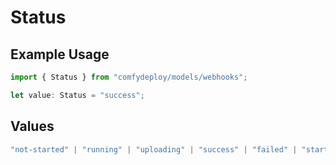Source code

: # Status

## Example Usage

```typescript
import { Status } from "comfydeploy/models/webhooks";

let value: Status = "success";
```

## Values

```typescript
"not-started" | "running" | "uploading" | "success" | "failed" | "started" | "queued" | "timeout" | "cancelled"
```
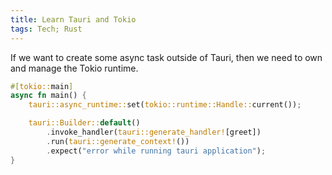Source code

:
 ```yaml
---
title: Learn Tauri and Tokio
tags: Tech; Rust
---
```


If we want to create some async task outside of Tauri, then we need to own and manage the Tokio runtime.

```rust
#[tokio::main]
async fn main() {
    tauri::async_runtime::set(tokio::runtime::Handle::current());

    tauri::Builder::default()
        .invoke_handler(tauri::generate_handler![greet])
        .run(tauri::generate_context!())
        .expect("error while running tauri application");
}
```

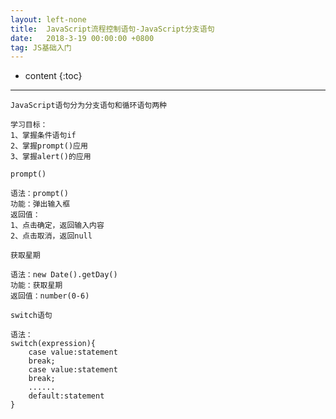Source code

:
 ```yaml
---
layout: left-none
title:  JavaScript流程控制语句-JavaScript分支语句
date:   2018-3-19 00:00:00 +0800
tag: JS基础入门
---
```

* content
{:toc}
<hr>

```
JavaScript语句分为分支语句和循环语句两种

学习目标：
1、掌握条件语句if
2、掌握prompt()应用
3、掌握alert()的应用
```

```
prompt()

语法：prompt()
功能：弹出输入框
返回值：
1、点击确定，返回输入内容
2、点击取消，返回null
```

```
获取星期

语法：new Date().getDay()
功能：获取星期
返回值：number(0-6)
```

```
switch语句

语法：
switch(expression){
    case value:statement
    break;
    case value:statement
    break;
    ......
    default:statement
}
```


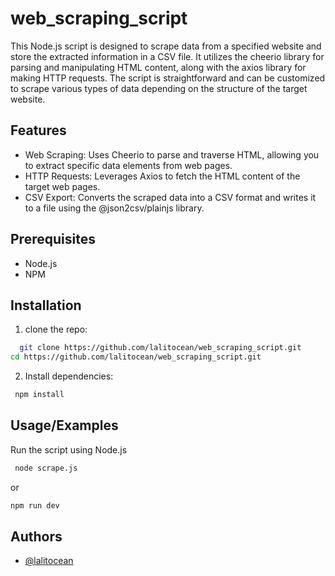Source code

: 
# web_scraping_script

This Node.js script is designed to scrape data from a specified website and store the extracted information in a CSV file. It utilizes the cheerio library for parsing and manipulating HTML content, along with the axios library for making HTTP requests. The script is straightforward and can be customized to scrape various types of data depending on the structure of the target website.


## Features

- Web Scraping: Uses Cheerio to parse and traverse HTML, allowing you to extract specific data elements from web pages.
- HTTP Requests: Leverages Axios to fetch the HTML content of the target web pages.
- CSV Export: Converts the scraped data into a CSV format and writes it to a file using the @json2csv/plainjs library.


## Prerequisites
- Node.js  
- NPM  
## Installation

   1. clone the repo:

```bash
  git clone https://github.com/lalitocean/web_scraping_script.git
cd https://github.com/lalitocean/web_scraping_script.git

```
2. Install dependencies:

```bash
 npm install


```   
## Usage/Examples
Run the script using Node.js
```bash
 node scrape.js

```
or
```bash
npm run dev

```


## Authors

- [@lalitocean](https://github.com/lalitocean)


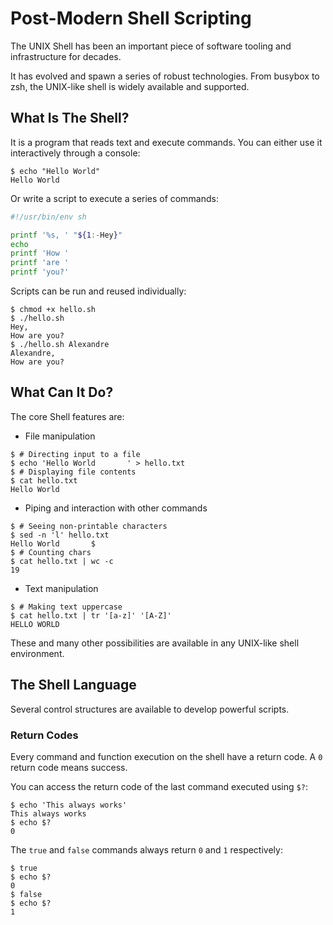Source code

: Post-Modern Shell Scripting
===========================

The UNIX Shell has been an important piece of software tooling and
infrastructure for decades.

It has evolved and spawn a series of robust technologies. From busybox to zsh,
the UNIX-like shell is widely available and supported.

What Is The Shell?
------------------

It is a program that reads text and execute commands. You can either use it
interactively through a console:

```console
$ echo "Hello World"
Hello World
```

Or write a script to execute a series of commands:

```sh file hello.sh
#!/usr/bin/env sh

printf '%s, ' "${1:-Hey}"
echo
printf 'How '
printf 'are '
printf 'you?'
```

Scripts can be run and reused individually:

```console
$ chmod +x hello.sh
$ ./hello.sh
Hey, 
How are you?
$ ./hello.sh Alexandre
Alexandre, 
How are you?
```

What Can It Do?
---------------

The core Shell features are:

- File manipulation
```console
$ # Directing input to a file
$ echo 'Hello World       ' > hello.txt
$ # Displaying file contents
$ cat hello.txt
Hello World       
```
- Piping and interaction with other commands
```console
$ # Seeing non-printable characters
$ sed -n 'l' hello.txt
Hello World       $
$ # Counting chars
$ cat hello.txt | wc -c
19
```
- Text manipulation
```console
$ # Making text uppercase
$ cat hello.txt | tr '[a-z]' '[A-Z]'
HELLO WORLD       
```

These and many other possibilities are available in any UNIX-like shell
environment. 

The Shell Language
------------------

Several control structures are available to develop powerful scripts.

### Return Codes

Every command and function execution on the shell have a return code. A `0`
return code means success.

You can access the return code of the last command executed using `$?`:

```console
$ echo 'This always works'
This always works
$ echo $?
0
```

The `true` and `false` commands always return `0` and `1` respectively:

```console
$ true
$ echo $?
0
$ false
$ echo $?
1
```


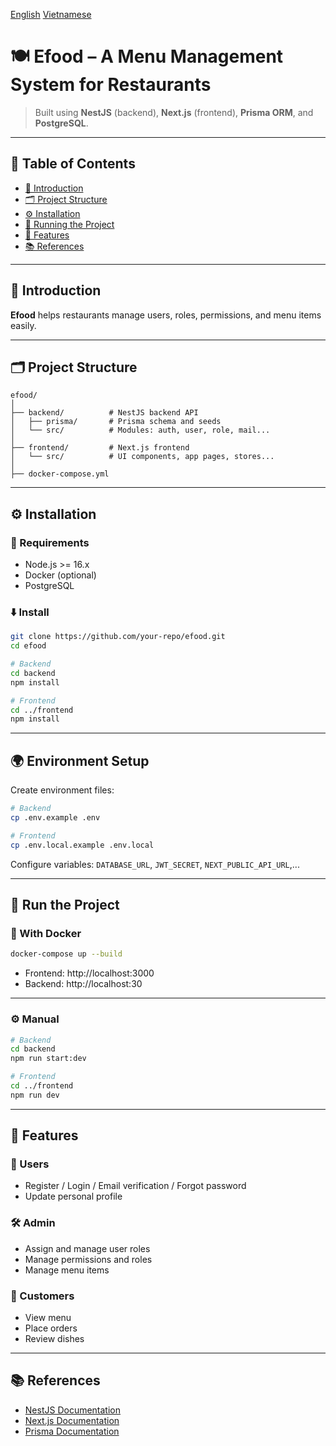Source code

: [English](https://github.com/quypq147/efood-menu/blob/main/README.md)     [Vietnamese](https://github.com/quypq147/efood-menu/blob/main/README_vi.md)

# 🍽️ Efood – A Menu Management System for Restaurants

> Built using **NestJS** (backend), **Next.js** (frontend), **Prisma ORM**, and **PostgreSQL**.

---

## 📂 Table of Contents

- [🧾 Introduction](#-introduction)
- [🗂️ Project Structure](#-project-structure)
- [⚙️ Installation](#️-installation)
- [🚀 Running the Project](#-running-the-project)
- [🧩 Features](#-features)
- [📚 References](#-references)

---

## 🧾 Introduction

**Efood** helps restaurants manage users, roles, permissions, and menu items easily.

---

## 🗂️ Project Structure

```
efood/
│
├── backend/          # NestJS backend API
│   ├── prisma/       # Prisma schema and seeds
│   └── src/          # Modules: auth, user, role, mail...
│
├── frontend/         # Next.js frontend
│   └── src/          # UI components, app pages, stores...
│
├── docker-compose.yml
```

---

## ⚙️ Installation

### 🔧 Requirements

- Node.js >= 16.x  
- Docker (optional)  
- PostgreSQL

### ⬇️ Install

```bash
git clone https://github.com/your-repo/efood.git
cd efood
```

```bash
# Backend
cd backend
npm install

# Frontend
cd ../frontend
npm install
```

---

## 🌍 Environment Setup

Create environment files:

```bash
# Backend
cp .env.example .env

# Frontend
cp .env.local.example .env.local
```

Configure variables: `DATABASE_URL`, `JWT_SECRET`, `NEXT_PUBLIC_API_URL`,...

---

## 🚀 Run the Project

### 🐳 With Docker

```bash
docker-compose up --build
```

- Frontend: http://localhost:3000  
- Backend: http://localhost:30

---

### ⚙️ Manual

```bash
# Backend
cd backend
npm run start:dev

# Frontend
cd ../frontend
npm run dev
```

---

## 🧩 Features

### 👥 Users

- Register / Login / Email verification / Forgot password  
- Update personal profile

### 🛠️ Admin

- Assign and manage user roles  
- Manage permissions and roles  
- Manage menu items

### 🍴 Customers

- View menu  
- Place orders  
- Review dishes

---

## 📚 References

- [NestJS Documentation](https://docs.nestjs.com)
- [Next.js Documentation](https://nextjs.org/docs)
- [Prisma Documentation](https://www.prisma.io/docs)
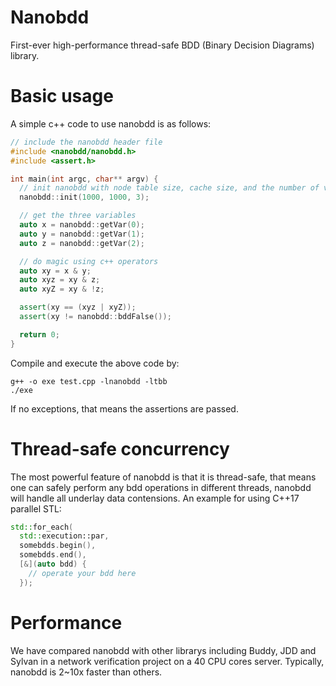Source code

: # Nanobdd
First-ever high-performance thread-safe BDD (Binary Decision Diagrams) library.

# Basic usage
A simple c++ code to use nanobdd is as follows:
```c++
// include the nanobdd header file
#include <nanobdd/nanobdd.h>
#include <assert.h>

int main(int argc, char** argv) {
  // init nanobdd with node table size, cache size, and the number of variables
  nanobdd::init(1000, 1000, 3);

  // get the three variables
  auto x = nanobdd::getVar(0);
  auto y = nanobdd::getVar(1);
  auto z = nanobdd::getVar(2);

  // do magic using c++ operators
  auto xy = x & y;
  auto xyz = xy & z;
  auto xyZ = xy & !z;

  assert(xy == (xyz | xyZ));
  assert(xy != nanobdd::bddFalse());

  return 0;
}
```

Compile and execute the above code by:
```
g++ -o exe test.cpp -lnanobdd -ltbb
./exe
```
If no exceptions, that means the assertions are passed.

# Thread-safe concurrency
The most powerful feature of nanobdd is that it is thread-safe, that means one can safely perform any bdd operations in different threads, nanobdd will handle all underlay data contensions.
An example for using C++17 parallel STL:
```c++
std::for_each(
  std::execution::par,
  somebdds.begin(),
  somebdds.end(),
  [&](auto bdd) {
    // operate your bdd here
  });
```

# Performance
We have compared nanobdd with other librarys including Buddy, JDD and Sylvan in a network verification project on a 40 CPU cores server. Typically, nanobdd is 2~10x faster than others.
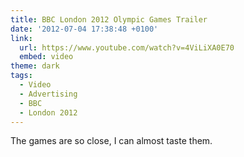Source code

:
 ```yaml
---
title: BBC London 2012 Olympic Games Trailer
date: '2012-07-04 17:38:48 +0100'
link:
  url: https://www.youtube.com/watch?v=4ViLiXA0E70
  embed: video
theme: dark
tags:
  - Video
  - Advertising
  - BBC
  - London 2012
---
```

The games are so close, I can almost taste them.
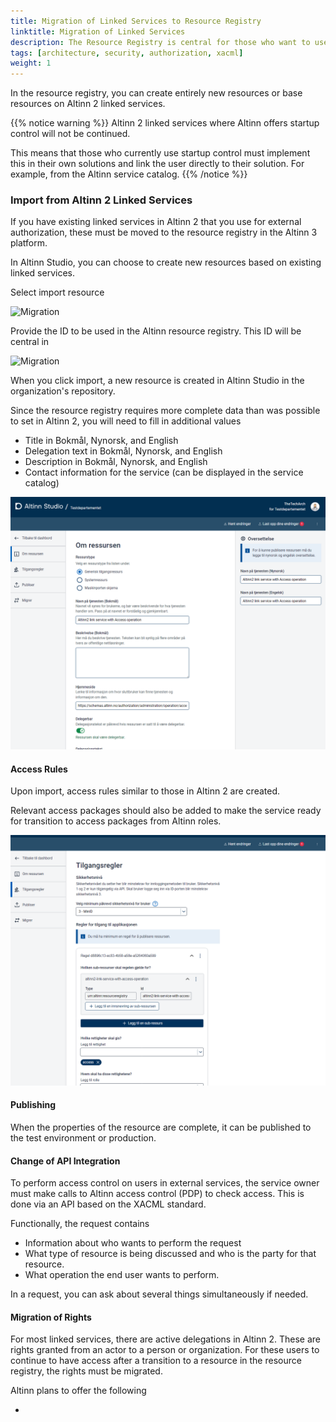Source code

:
 ```yaml
---
title: Migration of Linked Services to Resource Registry
linktitle: Migration of Linked Services
description: The Resource Registry is central for those who want to use Altinn authorization for access control and management for services they operate outside of Altinn.
tags: [architecture, security, authorization, xacml]
weight: 1
---
```


In the resource registry, you can create entirely new resources or base resources on Altinn 2 linked services.

{{% notice warning %}}
Altinn 2 linked services where Altinn offers startup control will not be continued.

This means that those who currently use startup control must implement this in their own solutions and link the user directly to their solution. For example, from the Altinn service catalog.
{{% /notice %}}

### Import from Altinn 2 Linked Services

If you have existing linked services in Altinn 2 that you use for external authorization, these must be moved to the resource registry in the Altinn 3 platform.

In Altinn Studio, you can choose to create new resources based on existing linked services.

Select import resource

![Migration](/authorization/what-do-you-get/resourceregistry/migration/migrationstep1.png "Migration")

Provide the ID to be used in the Altinn resource registry. This ID will be central in

![Migration](/authorization/what-do-you-get/resourceregistry/migration/migrationstep2.png "Migration")

When you click import, a new resource is created in Altinn Studio in the organization's repository.

Since the resource registry requires more complete data than was possible to set in Altinn 2, you will need to fill in additional values

- Title in Bokmål, Nynorsk, and English
- Delegation text in Bokmål, Nynorsk, and English
- Description in Bokmål, Nynorsk, and English
- Contact information for the service (can be displayed in the service catalog)

![Migration](migrationstep3.png "Migration")

#### Access Rules

Upon import, access rules similar to those in Altinn 2 are created.

Relevant access packages should also be added to make the service ready for transition to access packages from Altinn roles.

![Migration](migrationstep4.png "Migration")

#### Publishing

When the properties of the resource are complete, it can be published to the test environment or production.

#### Change of API Integration

To perform access control on users in external services, the service owner must make calls to Altinn access control (PDP) to check access.
This is done via an API based on the XACML standard.

Functionally, the request contains

- Information about who wants to perform the request
- What type of resource is being discussed and who is the party for that resource.
- What operation the end user wants to perform.

In a request, you can ask about several things simultaneously if needed.

#### Migration of Rights

For most linked services, there are active delegations in Altinn 2. These are rights granted from an actor to a person or organization.
For these users to continue to have access after a transition to a resource in the resource registry, the rights must be migrated.

Altinn plans to offer the following

-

※ ※ ※

◆ **PROBLEM REQUIREMENTS**
Filter the records above for "clone" and copy every matching line.

◆ **EXERCISE SOLUTION**
   1. clone the repo:
  git clone https://github.com/lalitocean/web_scraping_script.git
git clone https://github.com/your-repo/efood.git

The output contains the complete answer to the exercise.